Xiao Dong, PhD is an Assistant Professor in the Masonic Institute on the Biology of Aging and Metabolism and the Department of Genetics, Cell Biology, and Development at the University of Minnesota, Twin Cities. He received a Bachelor of Science degree in Biotechnology from Zhejiang University, China in 2008, and PhD in Bioinformatics at the Shanghai Institutes for Biological Sciences, Chinese Academy of Science in 2013, studying genetic epidemiology and genomics. He joined the Albert Einstein College of Medicine in 2013 for postdoc training, and since then, has been focused on studying the relationship between somatic mutations and aging. In 2021 Dr. Dong started his laboratory and continued his research in the same area at the University of Minnesota, Twin Cities.

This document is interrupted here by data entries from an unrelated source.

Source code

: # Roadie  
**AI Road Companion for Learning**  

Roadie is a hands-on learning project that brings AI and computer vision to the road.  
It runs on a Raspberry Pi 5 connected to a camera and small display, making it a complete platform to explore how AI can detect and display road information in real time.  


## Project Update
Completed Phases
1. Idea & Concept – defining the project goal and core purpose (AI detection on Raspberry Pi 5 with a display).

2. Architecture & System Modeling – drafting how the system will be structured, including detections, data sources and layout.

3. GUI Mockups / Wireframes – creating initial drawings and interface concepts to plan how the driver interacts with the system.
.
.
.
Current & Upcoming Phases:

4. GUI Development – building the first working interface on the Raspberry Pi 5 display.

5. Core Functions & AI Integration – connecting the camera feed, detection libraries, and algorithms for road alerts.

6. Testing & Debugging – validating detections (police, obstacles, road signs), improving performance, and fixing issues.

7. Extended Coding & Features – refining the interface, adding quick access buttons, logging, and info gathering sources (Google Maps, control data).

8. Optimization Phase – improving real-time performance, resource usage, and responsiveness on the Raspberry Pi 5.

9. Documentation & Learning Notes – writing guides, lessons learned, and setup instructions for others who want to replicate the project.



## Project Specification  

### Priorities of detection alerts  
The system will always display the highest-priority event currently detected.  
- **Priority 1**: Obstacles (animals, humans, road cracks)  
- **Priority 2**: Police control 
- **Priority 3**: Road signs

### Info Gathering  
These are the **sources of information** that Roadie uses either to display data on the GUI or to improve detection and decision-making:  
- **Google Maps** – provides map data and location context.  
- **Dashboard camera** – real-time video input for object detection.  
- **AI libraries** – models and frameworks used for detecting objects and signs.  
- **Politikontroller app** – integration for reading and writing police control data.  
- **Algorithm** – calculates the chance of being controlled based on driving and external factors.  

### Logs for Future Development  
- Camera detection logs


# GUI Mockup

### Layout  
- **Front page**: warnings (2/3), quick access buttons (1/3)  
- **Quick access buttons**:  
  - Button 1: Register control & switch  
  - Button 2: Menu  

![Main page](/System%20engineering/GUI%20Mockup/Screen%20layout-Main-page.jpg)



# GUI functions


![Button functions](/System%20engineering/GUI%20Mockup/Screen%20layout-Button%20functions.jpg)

Dr. Dong’s research focuses on developing novel sequencing technologies to analyze somatic mutations and epimutations in normal, noncancerous cells, and applying the technologies to quantitively interrogate these events during aging. Dr. Dong has contributed to the development of experimental and computational methods in single-cell whole-genome sequencing and bisulfite sequencing. In collaboration with others, he has shown that somatic mutation rate is almost 2 orders of magnitudes higher than germline mutation rate in humans and mice; somatic mutations accumulate with age in humans; and mutation burden negatively associates with species-specific lifespan in rodents. Dr Dong’s research has been funded by the US National Institutes of Health since 2019. He has published over 60 scientific papers, 3 software tools, and 2 databases.
Research Interests
My lab focuses on testing the mutation theory of aging: if accumulation of DNA mutations in normal somatic cells is a causal mechanism to age-related functional decline. We approach this by developing and applying state-of-the-art single-cell multi-omics technologies and machine learning algorithms to study humans of various age groups and age-related health conditions.